(Beginning of Extracted entries)
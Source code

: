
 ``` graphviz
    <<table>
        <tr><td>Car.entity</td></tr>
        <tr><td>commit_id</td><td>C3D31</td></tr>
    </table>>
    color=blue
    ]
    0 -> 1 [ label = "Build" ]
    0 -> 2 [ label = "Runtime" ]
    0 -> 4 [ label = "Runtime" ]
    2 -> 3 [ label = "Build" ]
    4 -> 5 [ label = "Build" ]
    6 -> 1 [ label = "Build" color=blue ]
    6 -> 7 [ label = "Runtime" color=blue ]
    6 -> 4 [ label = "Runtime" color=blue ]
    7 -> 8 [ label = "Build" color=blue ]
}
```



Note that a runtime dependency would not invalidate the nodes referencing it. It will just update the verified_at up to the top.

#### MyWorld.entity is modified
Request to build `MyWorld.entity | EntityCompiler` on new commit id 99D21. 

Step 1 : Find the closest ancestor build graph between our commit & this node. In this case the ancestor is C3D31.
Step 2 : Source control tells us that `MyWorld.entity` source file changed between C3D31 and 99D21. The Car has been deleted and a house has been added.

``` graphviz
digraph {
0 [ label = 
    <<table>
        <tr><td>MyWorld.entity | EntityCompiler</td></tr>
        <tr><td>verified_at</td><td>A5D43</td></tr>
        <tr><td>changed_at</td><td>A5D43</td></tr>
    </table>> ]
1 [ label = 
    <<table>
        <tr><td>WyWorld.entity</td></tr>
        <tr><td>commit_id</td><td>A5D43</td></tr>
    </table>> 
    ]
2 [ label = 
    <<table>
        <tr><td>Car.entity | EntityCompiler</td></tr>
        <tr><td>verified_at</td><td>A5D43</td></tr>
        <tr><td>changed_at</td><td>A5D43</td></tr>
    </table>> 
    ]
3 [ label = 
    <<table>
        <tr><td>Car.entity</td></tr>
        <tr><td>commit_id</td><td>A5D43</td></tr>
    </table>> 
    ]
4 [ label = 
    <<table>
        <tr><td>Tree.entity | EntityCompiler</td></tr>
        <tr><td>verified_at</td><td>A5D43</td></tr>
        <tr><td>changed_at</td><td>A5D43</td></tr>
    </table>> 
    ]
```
(End of Extracted entries)
## Task statement
Scan the material above for the word "that". Copy each line where it occurs.

## Result below
Note that a runtime dependency would not invalidate the nodes referencing it. It will just update the verified_at up to the top.
Step 2 : Source control tells us that `MyWorld.entity` source file changed between C3D31 and 99D21. The Car has been deleted and a house has been added.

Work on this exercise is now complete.